Take this issue seriously, his thought process is dangerous.
_Posted via Mobile Device_


----------



## Dannie1348 (Nov 17, 2011)

Roughf sex might be good for him but sounds like its not you thing. I be talking to him about it sit up a safe word for sure. Just remember roughf sex in porn there being paid for the show your not !


----------



## over20 (Nov 15, 2013)

This is scary......STOP, STOP,STOP having sex with him until he admits he has hurt you, he stops viewing degrading porn and has changed himself.

I am not saying this as a prude....I like to be GENTLY choked and GENTLY slapped during sex with DH sometimes...I get turned on from rough sex but DH knows how NOT to physically hurt me.


----------



## Anon Pink (Jan 17, 2013)

I agree with everyone else. Rough sex has it's place and can be very exciting and stimulating, but sex is more than getting off! Sex is meeting the need of both partners.

Find your vagina girlfriend! Tell him there must be limits in place. Tell him NO rough stuff today. If he doesn't honor that, you must be ready to stop having sex with him until he is ready to honor your requests!

And he has to stop the porn. It's okay sometimes, but it's feeding his lack of care and concern.

List out your limits, in writing for him. What are willing to do or allow and how often. If he likes the rough stuff he probably gets even more turned on, during sex, when you ask him to stop. This is called consenting nonconsent. It's perfectly fine butt here needs to be a safeword in place so that the consent part of nonconsent is respected. You could say RED, which mean stop and get off of me. You could say yellow, which means he is on the line of too far. This way he can ignore you "ouch, stop, no that hurts.." But you still have a way of clearly removing consent.

Check out some BDSM web site so you can get some clear guidance on what your soft and hard limits are.


----------



## ClimbingTheWalls (Feb 16, 2013)

It is clearly no good you telling him he is hurting you during the act.

You must sit him down and have a proper talk about this outside of the bedroom. If you want to continue with some element of rough sex then you certainly need to have a safe word, at least until he has worked out how far he can go without hurting you.


----------



## jld (Dec 1, 2013)

This sounds so unhealthy, OP. He definitely needs to stop the porn.

I think some rough sex is nature's way. It is how we bond to our mate. But porn is artificial, an artificial stimulant.

He needs to get off it and detox. And anything you two do together needs to be based in love.

If everything else is okay, and this is really your only issue, then I think he has some kind of sex addiction, and needs counseling for it.


----------



## Shoto1984 (Apr 11, 2009)

He needs to come back to reality and find some balance with this. You can have rough sex without causing real pain and certainly without endangering your partner with real choking. He needs to realize that you are submitting to him and that is a gift. In taking that gift he takes on a huge responsibility which is your health and safety. And this has to work for both of you. Don't find yourself going beyond your limits because he's really great in other areas and you want to please him.


----------



## Faithful Wife (Oct 31, 2012)

Seems kinda trolly.


----------



## Catherine602 (Oct 14, 2010)

In case this is true, You may be putting your life in jeopardy. You say he is nice otherwise. I doubt it. He is a sadist. It may get bad if you don't check this. 

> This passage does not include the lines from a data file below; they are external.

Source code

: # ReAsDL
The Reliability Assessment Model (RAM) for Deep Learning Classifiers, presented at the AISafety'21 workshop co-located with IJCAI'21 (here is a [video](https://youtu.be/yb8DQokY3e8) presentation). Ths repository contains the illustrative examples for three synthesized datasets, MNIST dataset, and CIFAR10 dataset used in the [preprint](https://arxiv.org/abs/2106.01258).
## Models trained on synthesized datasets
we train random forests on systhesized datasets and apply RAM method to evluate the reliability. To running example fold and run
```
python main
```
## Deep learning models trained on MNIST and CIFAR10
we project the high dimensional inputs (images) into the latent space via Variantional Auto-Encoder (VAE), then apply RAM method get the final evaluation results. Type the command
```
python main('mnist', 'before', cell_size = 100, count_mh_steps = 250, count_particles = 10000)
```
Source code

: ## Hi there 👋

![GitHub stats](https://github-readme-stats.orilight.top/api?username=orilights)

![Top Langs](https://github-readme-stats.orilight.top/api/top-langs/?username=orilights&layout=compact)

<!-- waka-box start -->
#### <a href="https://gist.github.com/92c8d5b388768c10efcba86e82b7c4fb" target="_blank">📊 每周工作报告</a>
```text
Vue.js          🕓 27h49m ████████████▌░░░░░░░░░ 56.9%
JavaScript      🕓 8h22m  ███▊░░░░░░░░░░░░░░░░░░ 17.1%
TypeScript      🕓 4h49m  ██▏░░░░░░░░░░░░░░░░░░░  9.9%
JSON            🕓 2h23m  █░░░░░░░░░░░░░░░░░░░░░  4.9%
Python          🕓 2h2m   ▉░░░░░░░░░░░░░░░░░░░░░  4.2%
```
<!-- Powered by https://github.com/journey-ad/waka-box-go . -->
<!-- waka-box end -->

If you are a short creature living under a bridge - you are going to hit your head on a low beam, slide down a muddy embankment into a ditch and drown. Be careful.


----------



## Coldie (Jan 2, 2014)

So when you finally have a serious conversation about too much rough sex being painful, it's usually during rough sex and when you tell him you are sore he chokes you harder?

Tral la la lala.... lala la la.


----------



## doubletrouble (Apr 23, 2013)

One-poster from under a bridge?


----------



## imtamnew (May 13, 2013)

Squeeze the sack.


----------



## indiecat (Sep 24, 2012)

If you don't set boundaries you are as big of a part of the problem as he is. You're not a child.


----------